Dossier: IMM-4479-23

Référence: 2024 CF 677

Ottawa (Ontario), le 2 mai 2024

En présence de monsieur le juge Régimbald

ENTRE :

ANALITH BETANZOS RAMIREZ

Demanderesse

et

MINISTRE DE LA CITOYENNETÉ ET DE L’IMMIGRATION

Défendeur

JUGEMENT ET MOTIFS

[1] La demanderesse est citoyenne du Mexique. Elle demande le contrôle judiciaire d’une décision de la Section d’appel des réfugiés [SAR], datée du 13 mars 2023, refusant son appel et confirmant la décision de la Section de la protection des réfugiés [SPR], datée du 24 août 2022, qui a refusé sa demande d’asile. La SAR a conclu que la demanderesse n’est pas réfugiée au sens de la Convention au terme de l’article 96 de la Loi sur l’immigration et la protection des réfugiés, LC 2001, c 27 [LIPR], et ne se qualifie pas à titre de personne à protéger au terme de l’article 97 de la LIPR, car elle a une possibilité de refuge intérieur [PRI] dans la ville de Mérida, dans l’état du Yucatan.

[2] Pour les motifs qui suivent, la demande de contrôle judiciaire est rejetée. La décision de la SAR est claire, justifiée, et intelligible au regard de la preuve soumise (Mason c Canada (Citoyenneté et Immigration), 2023 CSC 21 au para 8 [Mason]; Canada (Ministre de la Citoyenneté et de l’Immigration) c Vavilov, 2019 CSC 65 au para 99 [Vavilov]). La demanderesse ne s’est pas déchargée de son fardeau de démontrer que la décision de la SAR était déraisonnable.

I. Contexte factuel

[3] La demanderesse, Analith Betanzos Ramirez [demanderesse], est une citoyenne du Mexique. Elle demande l’asile au Canada en vertu des articles 96 et 97 de la LIPR, en alléguant craindre ses beaux-parents au Mexique.

[4] La demanderesse est mariée et est mère de trois enfants. Depuis son mariage à son époux en 1998, la demanderesse allègue que sa belle-famille, particulièrement sa belle-mère, s’oppose ardemment à leur union. Par conséquent, sa relation avec sa belle-famille a été hostile depuis plusieurs années.

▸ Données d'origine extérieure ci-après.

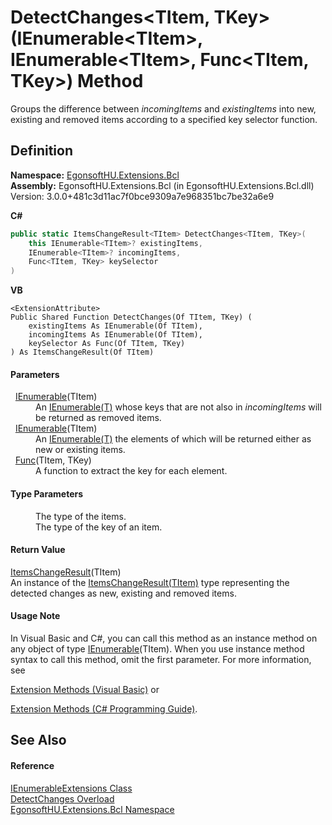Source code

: # DetectChanges&lt;TItem, TKey&gt;(IEnumerable&lt;TItem&gt;, IEnumerable&lt;TItem&gt;, Func&lt;TItem, TKey&gt;) Method


Groups the difference between *incomingItems* and *existingItems* into new, existing and removed items according to a specified key selector function.



## Definition
**Namespace:** <a href="N_EgonsoftHU_Extensions_Bcl.md">EgonsoftHU.Extensions.Bcl</a>  
**Assembly:** EgonsoftHU.Extensions.Bcl (in EgonsoftHU.Extensions.Bcl.dll) Version: 3.0.0+481c3d11ac7f0bce9309a7e968351bc7be32a6e9

**C#**
``` C#
public static ItemsChangeResult<TItem> DetectChanges<TItem, TKey>(
	this IEnumerable<TItem>? existingItems,
	IEnumerable<TItem>? incomingItems,
	Func<TItem, TKey> keySelector
)

```
**VB**
``` VB
<ExtensionAttribute>
Public Shared Function DetectChanges(Of TItem, TKey) ( 
	existingItems As IEnumerable(Of TItem),
	incomingItems As IEnumerable(Of TItem),
	keySelector As Func(Of TItem, TKey)
) As ItemsChangeResult(Of TItem)
```



#### Parameters
<dl><dt>  <a href="https://learn.microsoft.com/dotnet/api/system.collections.generic.ienumerable-1" target="_blank" rel="noopener noreferrer">IEnumerable</a>(TItem)</dt><dd>An <a href="https://learn.microsoft.com/dotnet/api/system.collections.generic.ienumerable-1" target="_blank" rel="noopener noreferrer">IEnumerable(T)</a> whose keys that are not also in <em>incomingItems</em> will be returned as removed items.</dd><dt>  <a href="https://learn.microsoft.com/dotnet/api/system.collections.generic.ienumerable-1" target="_blank" rel="noopener noreferrer">IEnumerable</a>(TItem)</dt><dd>An <a href="https://learn.microsoft.com/dotnet/api/system.collections.generic.ienumerable-1" target="_blank" rel="noopener noreferrer">IEnumerable(T)</a> the elements of which will be returned either as new or existing items.</dd><dt>  <a href="https://learn.microsoft.com/dotnet/api/system.func-2" target="_blank" rel="noopener noreferrer">Func</a>(TItem, TKey)</dt><dd>A function to extract the key for each element.</dd></dl>

#### Type Parameters
<dl><dt /><dd>The type of the items.</dd><dt /><dd>The type of the key of an item.</dd></dl>

#### Return Value
<a href="T_EgonsoftHU_Extensions_Bcl_ItemsChangeResult_1.md">ItemsChangeResult</a>(TItem)  
An instance of the <a href="T_EgonsoftHU_Extensions_Bcl_ItemsChangeResult_1.md">ItemsChangeResult(TItem)</a> type representing the detected changes as new, existing and removed items.

#### Usage Note
In Visual Basic and C#, you can call this method as an instance method on any object of type <a href="https://learn.microsoft.com/dotnet/api/system.collections.generic.ienumerable-1" target="_blank" rel="noopener noreferrer">IEnumerable</a>(TItem). When you use instance method syntax to call this method, omit the first parameter. For more information, see <a href="https://docs.microsoft.com/dotnet/visual-basic/programming-guide/language-features/procedures/extension-methods" target="_blank" rel="noopener noreferrer">

Extension Methods (Visual Basic)</a> or <a href="https://docs.microsoft.com/dotnet/csharp/programming-guide/classes-and-structs/extension-methods" target="_blank" rel="noopener noreferrer">

Extension Methods (C# Programming Guide)</a>.

## See Also


#### Reference
<a href="T_EgonsoftHU_Extensions_Bcl_IEnumerableExtensions.md">IEnumerableExtensions Class</a>  
<a href="Overload_EgonsoftHU_Extensions_Bcl_IEnumerableExtensions_DetectChanges.md">DetectChanges Overload</a>  
<a href="N_EgonsoftHU_Extensions_Bcl.md">EgonsoftHU.Extensions.Bcl Namespace</a>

[5] La demanderesse a quitté la maison familiale en fin 2018, suite à une dispute avec sa belle-mère. Elle a ensuite quitté le Mexique vers le Canada en mars 2019 et y a présenté sa demande d’asile, craignant d’une part les menaces de sa belle-mère, et d’autre part l’association de son beau-père avec l’organisation criminelle Los Zetas.

[6] Dans une décision émise le 24 août 2022, la SPR rejette sa demande d’asile en statuant qu’elle a une PRI dans la ville de Mérida. Cette décision a été portée en appel devant la SAR, qui a rejeté l’appel et confirmé la décision de la SPR dans une décision rendue le 13 mars 2023 [Décision].

[7] La Décision de la SAR fait l’objet de la présente demande de contrôle judiciaire.

II. Décision contestée

[8] Tout d’abord, la SAR a traité la question de la nouvelle preuve soumise par la demanderesse. En appel devant la SAR, la demanderesse a soumis les documents suivants comme nouvelle preuve :

  • Une déclaration datée du 25 octobre, 2022, de Sergio Cruz Ventura;

  • Une déclaration datée du 25 octobre, 2022, de Gerardo Reyes Velasco;

  • Une déclaration non datée de Marie Angélica Cruz Ramirez; et

  • Une déclaration datée du 25 octobre, 2022, de Maria Fernanda Reyes Betanzos.

[9] La SAR a rejeté la nouvelle preuve car ces quatre déclarations étaient accessibles avant le rejet de la demande d’asile et, de ce fait, auraient pu être normalement obtenues et présentés à cet instant. De plus, le contenu de ces déclarations est similaire à la preuve présentée devant la SPR, donc cette preuve n’est pas nouvelle.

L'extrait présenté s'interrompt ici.